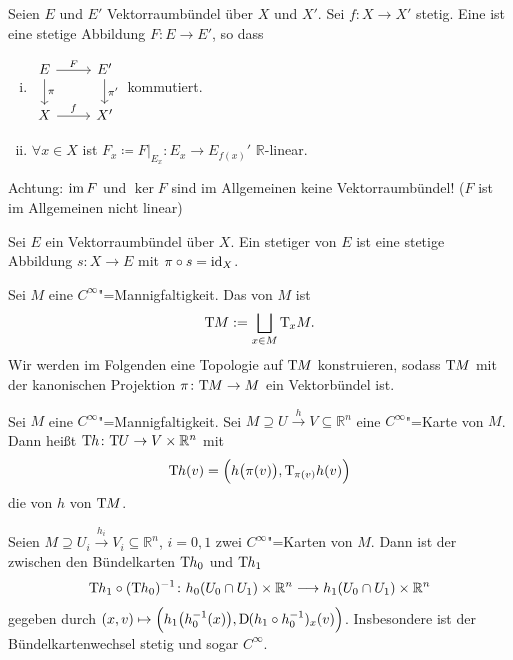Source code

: \begin{definition}[{name=[Homomorphismus von Vektorraumbündeln]}]
	Seien $E$ und $E'$ Vektorraumbündel über $X$ und $X'$. 
	Sei $f \colon X \to X'$ stetig. 
	Eine  ist eine stetige Abbildung $F \colon E \to E'$, so dass 
	\begin{enumerate}[(i)]
		\item \(
			\begin{tikzcd}
				E \rar["F"] \dar["\pi"] & E' \dar["\pi'"]\\
				X \rar["f"] & X'
			\end{tikzcd}
		\)
		kommutiert.
		\item $\forall x \in X$ ist $F_x \coloneqq F \big|_{E_x} \colon E_x \to E_{f(x)}'$ $\mathbb{R}$-linear.
	\end{enumerate}
\end{definition}

Achtung: $\im F$ und $\ker F$ sind im Allgemeinen keine Vektorraumbündel! ($F$ ist im Allgemeinen nicht linear)

\begin{definition}[{name=[Schnitt]}]
	Sei $E$ ein Vektorraumbündel über $X$. 
	Ein stetiger  von $E$ ist eine stetige Abbildung $s \colon X \to E$ mit $\pi \circ s = \id_X$.
\end{definition}

\begin{definition}[{name=[Tangentialbündel]}]
	Sei $M$ eine $C^\infty$"=Mannigfaltigkeit. Das  von $M$ ist 
	\[
		\Tang M := \bigsqcup_{x \in M} \Tang_x M.
	\]
	Wir werden im Folgenden eine Topologie auf $\Tang M$ konstruieren, sodass $\Tang M$ mit der kanonischen Projektion $\pi \colon \Tang M \to M$ ein Vektorbündel ist.
\end{definition}

\begin{definition}[{name=[induzierte Bündelkarte]}]
	Sei $M$ eine $C^\infty$"=Mannigfaltigkeit. 
	Sei $M \supseteq U \xrightarrow{h} V \subseteq \mathbb{R}^n$ eine $C^\infty$"=Karte von $M$. 
	Dann heißt $\Tang h \colon \Tang U \to V \times \mathbb{R}^n$ mit 
	\[
		\Tang h (v) = \enbrace[\Big]{h \enbrace[\big]{\pi(v)}, \Tang_{\pi(v)} h (v)}  
	\]
	die von $h$  von $\Tang M$.
\end{definition}

\begin{bemerkung}[{name=[Bündelkartenwechsel]}]
	Seien $M \supseteq U_i \xrightarrow{h_i} V_i \subseteq \mathbb{R}^n $, $i=0,1$ zwei $C^\infty$"=Karten von $M$. 
	Dann ist der  zwischen den Bündelkarten $\Tang h_0$ und $\Tang h_1$
	\[
		\Tang h_1 \circ (\Tang h_0)^{-1} \colon h_0(U_0 \cap U_1) \times \mathbb{R}^n \longrightarrow h_1(U_0 \cap U_1) \times \mathbb{R}^n
	\]
	gegeben durch $(x,v) \mapsto \enbrace[\Big]{h_1 \enbrace*{h_0^{-1}(x)}, \D ( h_1 \circ h_0^{-1})_x (v)}$. 
	Insbesondere ist der Bündelkartenwechsel stetig und sogar $C^\infty$.
\end{bemerkung}

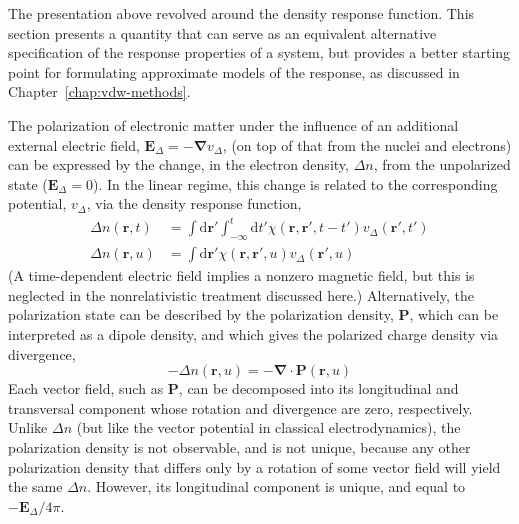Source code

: The presentation above revolved around the density response function.
This section presents a quantity that can serve as an equivalent alternative specification of the response properties of a system, but provides a better starting point for formulating approximate models of the response, as discussed in Chapter~\ref{chap:vdw-methods}.

The polarization of electronic matter under the influence of an additional external electric field, $\mathbf E_\Delta=-\boldsymbol\nabla v_\Delta$, (on top of that from the nuclei and electrons) can be expressed by the change, in the electron density, $\Delta n$, from the unpolarized state ($\mathbf E_\Delta=0$).
In the linear regime, this change is related to the corresponding potential, $v_\Delta$, via the density response function,
\begin{align}
  \Delta n(\mathbf r,t)&=\int\mathrm d\mathbf r'\int_{-\infty}^t\mathrm dt'\chi(\mathbf r,\mathbf r',t-t')v_\Delta(\mathbf r',t') \\
  \Delta n(\mathbf r,u)&=\int\mathrm d\mathbf r'\chi(\mathbf r,\mathbf r',u)v_\Delta(\mathbf r',u)
  \label{eq:polarization}
\end{align}
(A time-dependent electric field implies a nonzero magnetic field, but this is neglected in the nonrelativistic treatment discussed here.)
Alternatively, the polarization state can be described by the polarization density, $\mathbf P$, which can be interpreted as a dipole density, and which gives the polarized charge density via divergence,
\begin{equation}
  -\Delta n(\mathbf r,u)=-\boldsymbol\nabla\cdot\mathbf P(\mathbf r,u)
\end{equation}
Each vector field, such as $\mathbf P$, can be decomposed into its longitudinal and transversal component whose rotation and divergence are zero, respectively.
Unlike $\Delta n$ (but like the vector potential in classical electrodynamics), the polarization density is not observable, and is not unique, because any other polarization density that differs only by a rotation of some vector field will yield the same $\Delta n$.
However, its longitudinal component is unique, and equal to $-\mathbf E_\Delta/4\pi$.

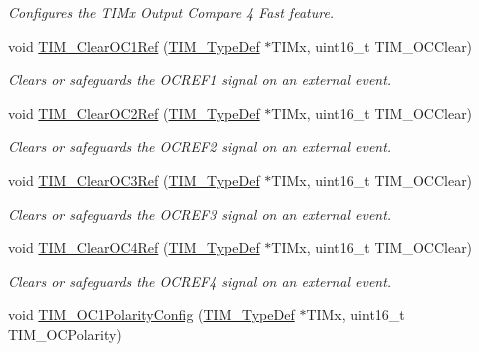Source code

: \begin{DoxyCompactItemize}
\begin{DoxyCompactList}\small\item\em Configures the T\+I\+Mx Output Compare 4 Fast feature. \end{DoxyCompactList}\item 
void \mbox{\hyperlink{group___t_i_m___exported___functions_ga34e926cd8a99cfcc7480b2d6de5118b6}{T\+I\+M\+\_\+\+Clear\+O\+C1\+Ref}} (\mbox{\hyperlink{struct_t_i_m___type_def}{T\+I\+M\+\_\+\+Type\+Def}} $\ast$T\+I\+Mx, uint16\+\_\+t T\+I\+M\+\_\+\+O\+C\+Clear)
\begin{DoxyCompactList}\small\item\em Clears or safeguards the O\+C\+R\+E\+F1 signal on an external event. \end{DoxyCompactList}\item 
void \mbox{\hyperlink{group___t_i_m___exported___functions_gac474ebc815d24c8a589969e0c68b27b0}{T\+I\+M\+\_\+\+Clear\+O\+C2\+Ref}} (\mbox{\hyperlink{struct_t_i_m___type_def}{T\+I\+M\+\_\+\+Type\+Def}} $\ast$T\+I\+Mx, uint16\+\_\+t T\+I\+M\+\_\+\+O\+C\+Clear)
\begin{DoxyCompactList}\small\item\em Clears or safeguards the O\+C\+R\+E\+F2 signal on an external event. \end{DoxyCompactList}\item 
void \mbox{\hyperlink{group___t_i_m___exported___functions_ga0bd9476a14bd346c319945ec4fa2bc67}{T\+I\+M\+\_\+\+Clear\+O\+C3\+Ref}} (\mbox{\hyperlink{struct_t_i_m___type_def}{T\+I\+M\+\_\+\+Type\+Def}} $\ast$T\+I\+Mx, uint16\+\_\+t T\+I\+M\+\_\+\+O\+C\+Clear)
\begin{DoxyCompactList}\small\item\em Clears or safeguards the O\+C\+R\+E\+F3 signal on an external event. \end{DoxyCompactList}\item 
void \mbox{\hyperlink{group___t_i_m___exported___functions_gaeee5fa66b26e7c6f71850272dc3028f3}{T\+I\+M\+\_\+\+Clear\+O\+C4\+Ref}} (\mbox{\hyperlink{struct_t_i_m___type_def}{T\+I\+M\+\_\+\+Type\+Def}} $\ast$T\+I\+Mx, uint16\+\_\+t T\+I\+M\+\_\+\+O\+C\+Clear)
\begin{DoxyCompactList}\small\item\em Clears or safeguards the O\+C\+R\+E\+F4 signal on an external event. \end{DoxyCompactList}\item 
void \mbox{\hyperlink{group___t_i_m___exported___functions_ga03878f78163485c8a3508cff2111c297}{T\+I\+M\+\_\+\+O\+C1\+Polarity\+Config}} (\mbox{\hyperlink{struct_t_i_m___type_def}{T\+I\+M\+\_\+\+Type\+Def}} $\ast$T\+I\+Mx, uint16\+\_\+t T\+I\+M\+\_\+\+O\+C\+Polarity)

\end{DoxyCompactItemize}
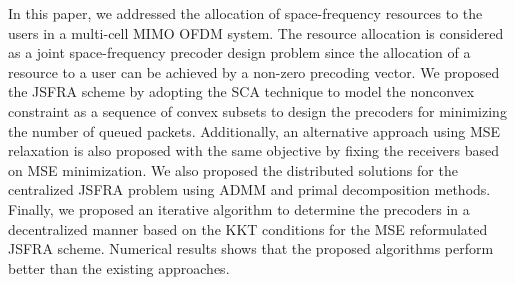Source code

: 
In this paper, we addressed the allocation of space-frequency resources to the users in a multi-cell \ac{MIMO} \ac{OFDM} system. The resource allocation is considered as a joint space-frequency precoder design problem since the allocation of a resource to a user can be achieved by a non-zero precoding vector. We proposed the \ac{JSFRA} scheme by adopting the \ac{SCA} technique to model the nonconvex constraint as a sequence of convex subsets to design the precoders for minimizing the number of queued packets. Additionally, an alternative approach using \ac{MSE} relaxation is also proposed with the same objective by fixing the receivers based on \ac{MSE} minimization. We also proposed the distributed solutions for the centralized \ac{JSFRA} problem using \ac{ADMM} and primal decomposition methods. Finally, we proposed an iterative algorithm to determine the precoders in a decentralized manner based on the \ac{KKT} conditions for the \ac{MSE} reformulated \ac{JSFRA} scheme. Numerical results shows that the proposed algorithms perform better than the existing approaches.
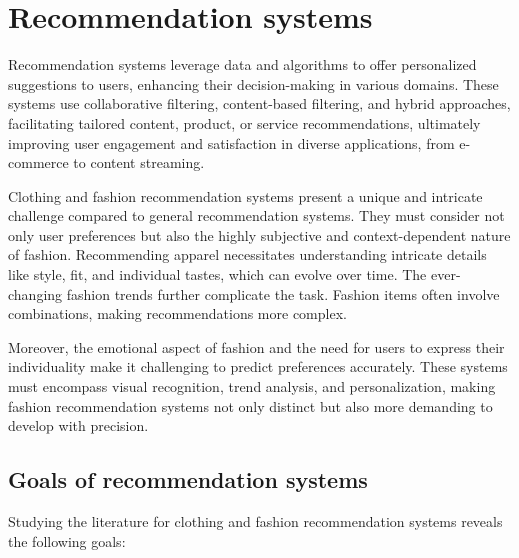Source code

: \section{\textbf{Recommendation systems}} \label{section:rs}
	Recommendation systems leverage data and algorithms to offer personalized suggestions to users, enhancing their decision-making in various domains. These systems use collaborative filtering, content-based filtering, and hybrid approaches, facilitating tailored content, product, or service recommendations, ultimately improving user engagement and satisfaction in diverse applications, from e-commerce to content streaming.

	Clothing and fashion recommendation systems present a unique and intricate challenge compared to general recommendation systems. They must consider not only user preferences but also the highly subjective and context-dependent nature of fashion. Recommending apparel necessitates understanding intricate details like style, fit, and individual tastes, which can evolve over time. The ever-changing fashion trends further complicate the task. Fashion items often involve combinations, making recommendations more complex.

	Moreover, the emotional aspect of fashion and the need for users to express their individuality make it challenging to predict preferences accurately. These systems must encompass visual recognition, trend analysis, and personalization, making fashion recommendation systems not only distinct but also more demanding to develop with precision.

	\subsection{\textbf{Goals of recommendation systems}}
		Studying the literature for clothing and fashion recommendation systems reveals the following goals:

----------------

= What to do =
Drop the pictures; return the lines above from the line containing "(A time-dependent electric" to the line containing "Configures the T\+I\+Mx", both included, exactly.

= Answer section =
(A time-dependent electric field implies a nonzero magnetic field, but this is neglected in the nonrelativistic treatment discussed here.)
Alternatively, the polarization state can be described by the polarization density, $\mathbf P$, which can be interpreted as a dipole density, and which gives the polarized charge density via divergence,
\begin{equation}
  -\Delta n(\mathbf r,u)=-\boldsymbol\nabla\cdot\mathbf P(\mathbf r,u)
\end{equation}
Each vector field, such as $\mathbf P$, can be decomposed into its longitudinal and transversal component whose rotation and divergence are zero, respectively.
Unlike $\Delta n$ (but like the vector potential in classical electrodynamics), the polarization density is not observable, and is not unique, because any other polarization density that differs only by a rotation of some vector field will yield the same $\Delta n$.
However, its longitudinal component is unique, and equal to $-\mathbf E_\Delta/4\pi$.

Source code

: \begin{DoxyCompactItemize}
\begin{DoxyCompactList}\small\item\em Configures the T\+I\+Mx Output Compare 4 Fast feature. \end{DoxyCompactList}\item 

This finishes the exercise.